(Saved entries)
________________________________________

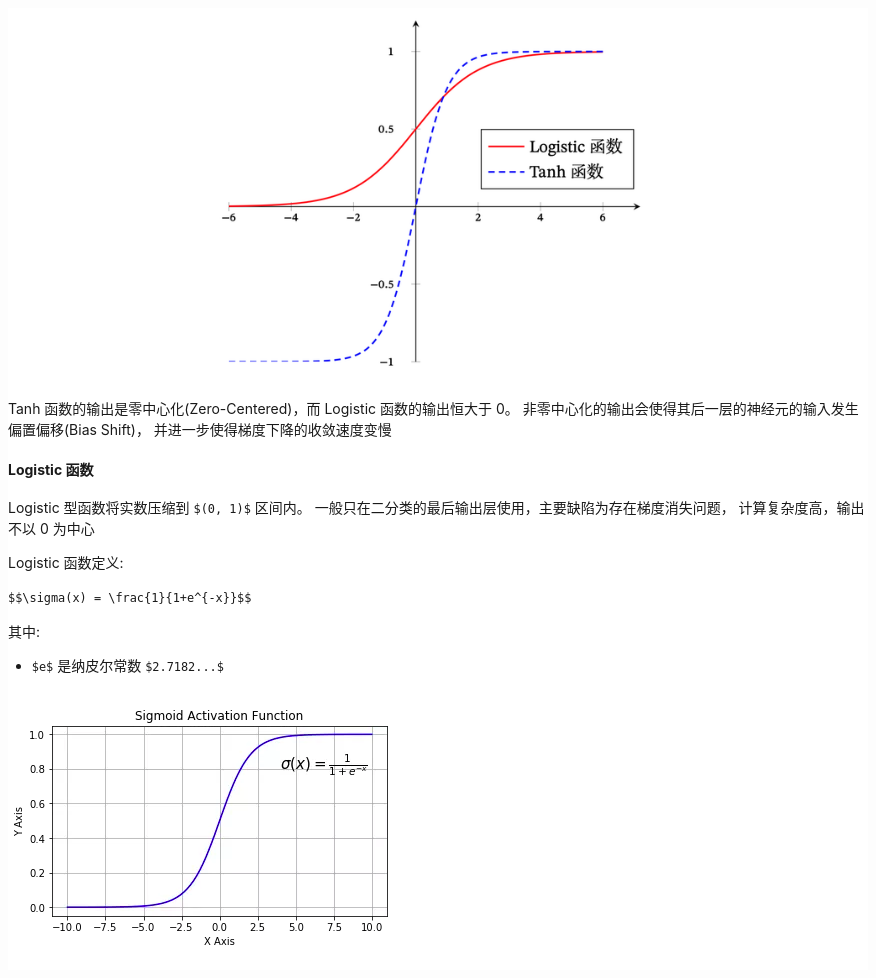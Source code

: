 ![img](images/sigmoid.png)

Tanh 函数的输出是零中心化(Zero-Centered)，而 Logistic 函数的输出恒大于 0。
非零中心化的输出会使得其后一层的神经元的输入发生偏置偏移(Bias Shift)，
并进一步使得梯度下降的收敛速度变慢

#### Logistic 函数

Logistic 型函数将实数压缩到 `$(0, 1)$` 区间内。
一般只在二分类的最后输出层使用，主要缺陷为存在梯度消失问题，
计算复杂度高，输出不以 0 为中心

Logistic 函数定义:

`$$\sigma(x) = \frac{1}{1+e^{-x}}$$`

其中:

* `$e$` 是纳皮尔常数 `$2.7182...$`

![img](images/logistic.png)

________________________________________

▶ Assignment
Take each line from the records and copy it unchanged, leaving images out.

▶ Problem solution
Source code

: ![img](images/sigmoid.png)

Tanh 函数的输出是零中心化(Zero-Centered)，而 Logistic 函数的输出恒大于 0。
非零中心化的输出会使得其后一层的神经元的输入发生偏置偏移(Bias Shift)，
并进一步使得梯度下降的收敛速度变慢

#### Logistic 函数

Logistic 型函数将实数压缩到 `$(0, 1)$` 区间内。
一般只在二分类的最后输出层使用，主要缺陷为存在梯度消失问题，
计算复杂度高，输出不以 0 为中心

Logistic 函数定义:

`$$\sigma(x) = \frac{1}{1+e^{-x}}$$`

其中:

* `$e$` 是纳皮尔常数 `$2.7182...$`

![img](images/logistic.png)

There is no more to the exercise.